1. An information processing system that makes suggestions for improving the spatial health of a given space, A spatial health calculation unit that calculates the spatial health of the aforementioned space, A gap solution is calculated to determine the difference between the aforementioned spatial health level and a predetermined target value for spatial health. Analysis part, A database of intervention methods that records the intervention methods, Based on the difference analyzed by the gap analysis unit, an intervention means selection unit selects an intervention means from among the intervention means recorded in the intervention means database to eliminate or reduce the difference. Equipped with, The aforementioned spatial health is calculated based on the amount of microorganisms contained in the space or the microbial diversity within the microbial community contained in the space.

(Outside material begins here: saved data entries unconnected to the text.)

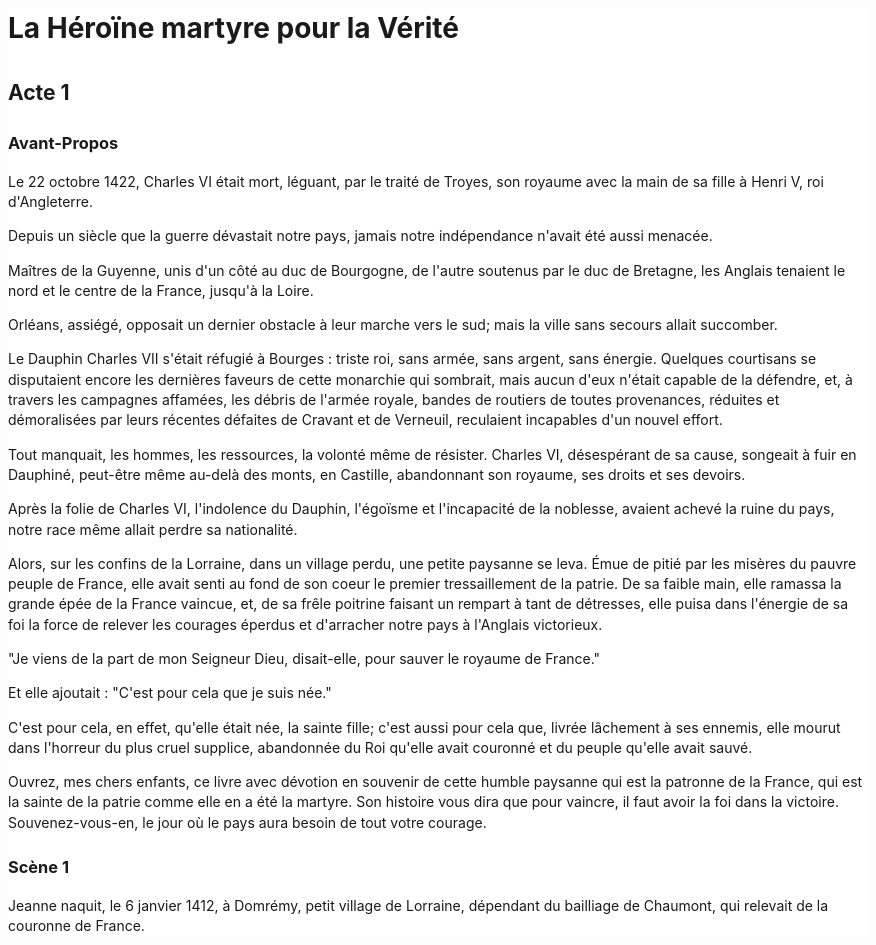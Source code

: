 # La Héroïne martyre pour la Vérité


## Acte 1


### Avant-Propos
      
Le 22 octobre 1422, Charles VI était mort, léguant, par le traité de Troyes, son royaume avec la main de sa fille à Henri V, roi d'Angleterre.

Depuis un siècle que la guerre dévastait notre pays, jamais notre indépendance n'avait été aussi menacée.

Maîtres de la Guyenne, unis d'un côté au duc de Bourgogne, de l'autre soutenus par le duc de Bretagne, les Anglais tenaient le nord et le centre de la France, jusqu'à la Loire.

Orléans, assiégé, opposait un dernier obstacle à leur marche vers le sud; mais la ville sans secours allait succomber.

Le Dauphin Charles VII s'était réfugié à Bourges : triste roi, sans armée, sans argent, sans énergie. Quelques courtisans se disputaient encore les dernières faveurs de cette monarchie qui sombrait, mais aucun d'eux n'était capable de la défendre, et, à travers les campagnes affamées, les débris de l'armée royale, bandes de routiers de toutes provenances, réduites et démoralisées par leurs récentes défaites de Cravant et de Verneuil, reculaient incapables d'un nouvel effort.

Tout manquait, les hommes, les ressources, la volonté même de résister. Charles VI, désespérant de sa cause, songeait à fuir en Dauphiné, peut-être même au-delà des monts, en Castille, abandonnant son royaume, ses droits et ses devoirs.

Après la folie de Charles VI, l'indolence du Dauphin, l'égoïsme et l'incapacité de la noblesse, avaient achevé la ruine du pays, notre race même allait perdre sa nationalité.

Alors, sur les confins de la Lorraine, dans un village perdu, une petite paysanne se leva. Émue de pitié par les misères du pauvre peuple de France, elle avait senti au fond de son coeur le premier tressaillement de la patrie. De sa faible main, elle ramassa la grande épée de la France vaincue, et, de sa frêle poitrine faisant un rempart à tant de détresses, elle puisa dans l'énergie de sa foi la force de relever les courages éperdus et d'arracher notre pays à l'Anglais victorieux.

"Je viens de la part de mon Seigneur Dieu, disait-elle, pour sauver le royaume de France."

Et elle ajoutait : "C'est pour cela que je suis née."

C'est pour cela, en effet, qu'elle était née, la sainte fille; c'est aussi pour cela que, livrée lâchement à ses ennemis, elle mourut dans l'horreur du plus cruel supplice, abandonnée du Roi qu'elle avait couronné et du peuple qu'elle avait sauvé.

Ouvrez, mes chers enfants, ce livre avec dévotion en souvenir de cette humble paysanne qui est la patronne de la France, qui est la sainte de la patrie comme elle en a été la martyre. Son histoire vous dira que pour vaincre, il faut avoir la foi dans la victoire. Souvenez-vous-en, le jour où le pays aura besoin de tout votre courage.

### Scène 1

Jeanne naquit, le 6 janvier 1412, à Domrémy, petit village de Lorraine, dépendant du bailliage de Chaumont, qui relevait de la couronne de France.
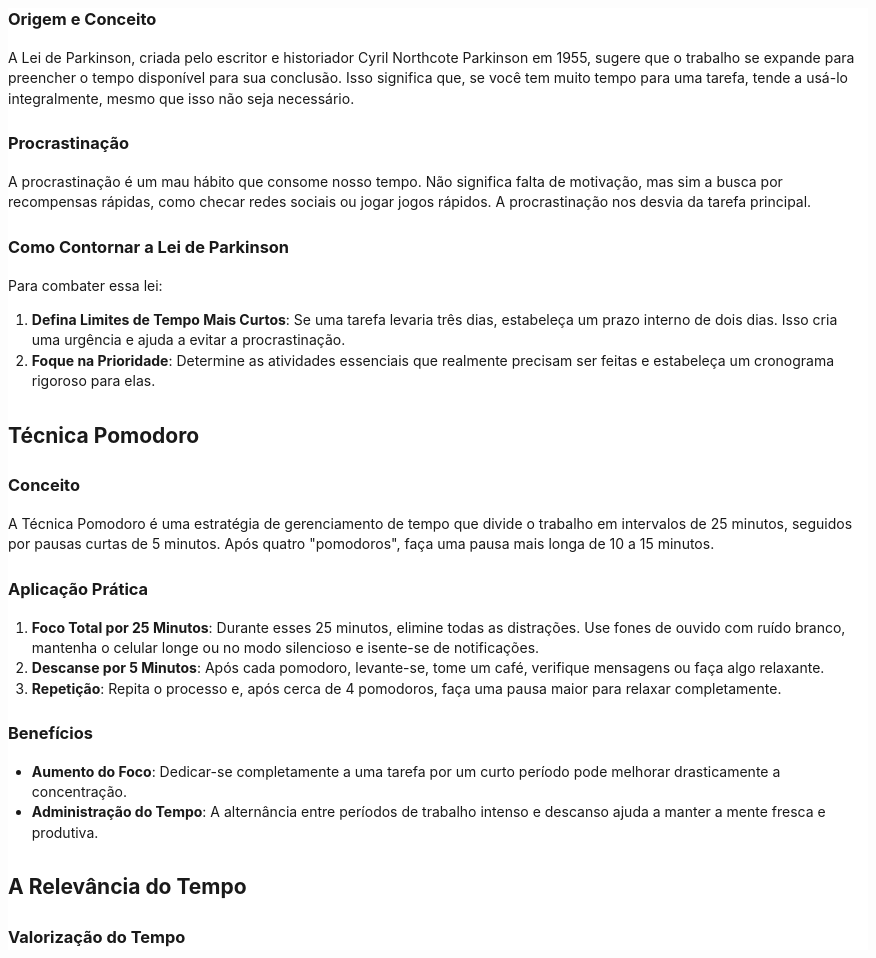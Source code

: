 ### Origem e Conceito

A Lei de Parkinson, criada pelo escritor e historiador Cyril Northcote Parkinson em 1955, sugere que o trabalho se expande para preencher o tempo disponível para sua conclusão. Isso significa que, se você tem muito tempo para uma tarefa, tende a usá-lo integralmente, mesmo que isso não seja necessário.

### Procrastinação

A procrastinação é um mau hábito que consome nosso tempo. Não significa falta de motivação, mas sim a busca por recompensas rápidas, como checar redes sociais ou jogar jogos rápidos. A procrastinação nos desvia da tarefa principal.

### Como Contornar a Lei de Parkinson

Para combater essa lei:

1.  **Defina Limites de Tempo Mais Curtos**: Se uma tarefa levaria três dias, estabeleça um prazo interno de dois dias. Isso cria uma urgência e ajuda a evitar a procrastinação.
2.  **Foque na Prioridade**: Determine as atividades essenciais que realmente precisam ser feitas e estabeleça um cronograma rigoroso para elas.

## Técnica Pomodoro

### Conceito

A Técnica Pomodoro é uma estratégia de gerenciamento de tempo que divide o trabalho em intervalos de 25 minutos, seguidos por pausas curtas de 5 minutos. Após quatro "pomodoros", faça uma pausa mais longa de 10 a 15 minutos.

### Aplicação Prática

1.  **Foco Total por 25 Minutos**: Durante esses 25 minutos, elimine todas as distrações. Use fones de ouvido com ruído branco, mantenha o celular longe ou no modo silencioso e isente-se de notificações.
2.  **Descanse por 5 Minutos**: Após cada pomodoro, levante-se, tome um café, verifique mensagens ou faça algo relaxante.
3.  **Repetição**: Repita o processo e, após cerca de 4 pomodoros, faça uma pausa maior para relaxar completamente.

### Benefícios

- **Aumento do Foco**: Dedicar-se completamente a uma tarefa por um curto período pode melhorar drasticamente a concentração.
- **Administração do Tempo**: A alternância entre períodos de trabalho intenso e descanso ajuda a manter a mente fresca e produtiva.

## A Relevância do Tempo

### Valorização do Tempo
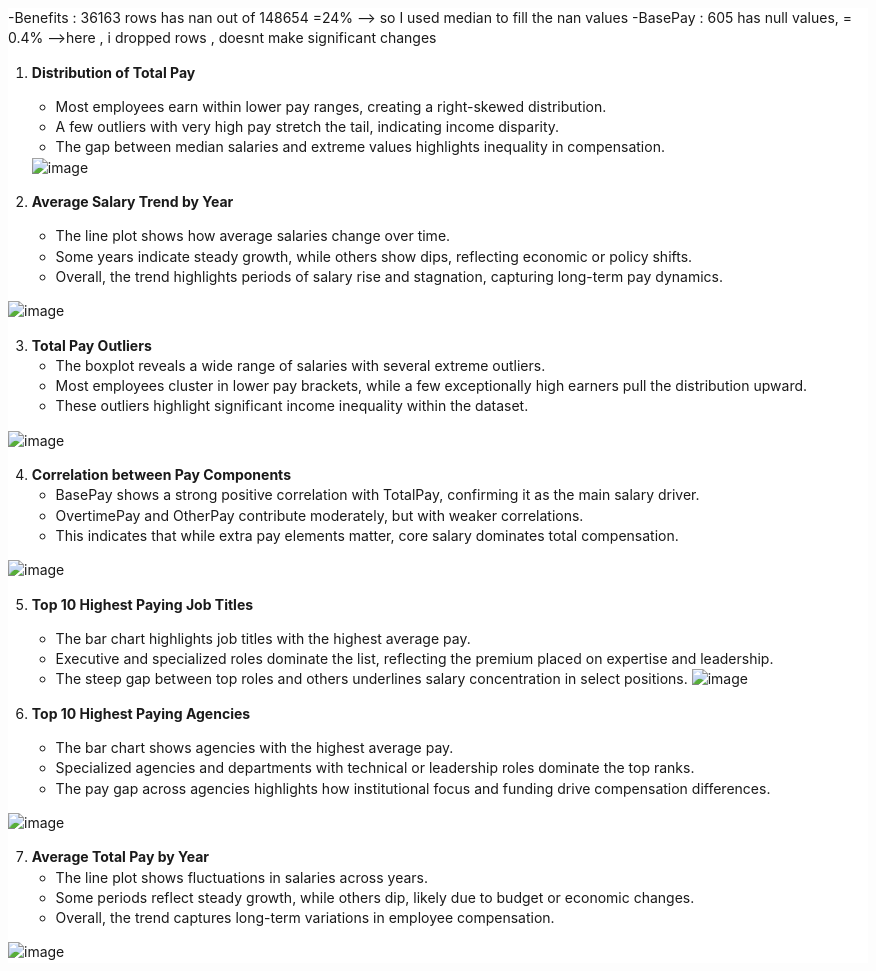 -Benefits : 36163 rows has nan out of 148654 =24% --> so I used median to fill the nan values
-BasePay : 605 has null values, = 0.4% -->here , i dropped rows , doesnt make significant changes

1. **Distribution of Total Pay**
   - Most employees earn within lower pay ranges, creating a right-skewed distribution.
   - A few outliers with very high pay stretch the tail, indicating income disparity.
   - The gap between median salaries and extreme values highlights inequality in compensation.
   <img width="589" height="453" alt="image" src="https://github.com/user-attachments/assets/546f3872-a216-49c5-8ef7-13fe60d5fba6" />

2. **Average Salary Trend by Year**
   - The line plot shows how average salaries change over time.
   - Some years indicate steady growth, while others show dips, reflecting economic or policy shifts.
   - Overall, the trend highlights periods of salary rise and stagnation, capturing long-term pay dynamics.
<img width="591" height="453" alt="image" src="https://github.com/user-attachments/assets/dba235f3-2558-416e-bcbe-28a2b8421f2d" />

3. **Total Pay Outliers**
   - The boxplot reveals a wide range of salaries with several extreme outliers.
   - Most employees cluster in lower pay brackets, while a few exceptionally high earners pull the distribution upward.
   - These outliers highlight significant income inequality within the dataset.
<img width="578" height="453" alt="image" src="https://github.com/user-attachments/assets/3aee6f92-24a1-4827-8072-ff65a493afde" />

4. **Correlation between Pay Components**
   - BasePay shows a strong positive correlation with TotalPay, confirming it as the main salary driver.
   - OvertimePay and OtherPay contribute moderately, but with weaker correlations.
   - This indicates that while extra pay elements matter, core salary dominates total compensation.
<img width="515" height="433" alt="image" src="https://github.com/user-attachments/assets/bb533f35-e2d4-4277-aaf4-93557762851e" />

5. **Top 10 Highest Paying Job Titles**
   - The bar chart highlights job titles with the highest average pay.
   - Executive and specialized roles dominate the list, reflecting the premium placed on expertise and leadership.
   - The steep gap between top roles and others underlines salary concentration in select positions.
     <img width="950" height="453" alt="image" src="https://github.com/user-attachments/assets/80c9be01-5399-4449-b5e4-045179540db0" />
     
6. **Top 10 Highest Paying Agencies**
   - The bar chart shows agencies with the highest average pay.
   - Specialized agencies and departments with technical or leadership roles dominate the top ranks.
   - The pay gap across agencies highlights how institutional focus and funding drive compensation differences.
<img width="640" height="453" alt="image" src="https://github.com/user-attachments/assets/61cdb7f9-ed25-4ff5-b6bf-f6227a20c1b7" />

7. **Average Total Pay by Year**
   - The line plot shows fluctuations in salaries across years.
   - Some periods reflect steady growth, while others dip, likely due to budget or economic changes.
   - Overall, the trend captures long-term variations in employee compensation.
<img width="713" height="468" alt="image" src="https://github.com/user-attachments/assets/8407e29f-148b-43b8-bcbd-300f40e1c336" />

An information processing system in which the improvement is either increasing the amount of microorganisms present in the space or increasing microbial diversity.

2. The information processing system according to claim 1, wherein the spatial health calculation unit calculates the spatial health of the space based on at least the composition data of the microbial flora.

3. Furthermore, the information processing system according to claim 1 or 2, further comprising a target setting unit for setting a target value for spatial health.

4. An information processing method for making suggestions to improve the spatial health of a given space, A step of calculating the spatial health of the aforementioned space, A step of calculating the difference between the aforementioned spatial health level and a predetermined target value for spatial health level, The steps include recording the intervention methods in advance, Based on the aforementioned difference, the step of selecting an intervention means to eliminate or reduce the aforementioned difference from among the intervention means recorded in the step of pre-recording the intervention means, This is an information processing method that enables the following: The aforementioned spatial health is calculated based on the amount of microorganisms contained in the space or the microbial diversity within the microbial community contained in the space. A computer-based information processing method in which the improvement is either increasing the amount of microorganisms present in the space or increasing microbial diversity.

5. A program that enables a computer to function as an information processing system that makes suggestions for improving the spatial health of a given space, The computer comprises a spatial health calculation unit that calculates the spatial health of the space, A gap analysis unit calculates the difference between the aforementioned spatial health level and a predetermined target value for spatial health level. A database of intervention methods that records the intervention methods and Based on the aforementioned difference, it functions as an intervention means selection unit that selects an intervention means from among the intervention means recorded in the intervention means database to resolve or reduce the aforementioned difference. The aforementioned spatial health is calculated based on the amount of microorganisms contained in the space or the microbial diversity within the microbial community contained in the space. The improvement is a program that either increases the amount of microorganisms present in the space or enhances microbial diversity.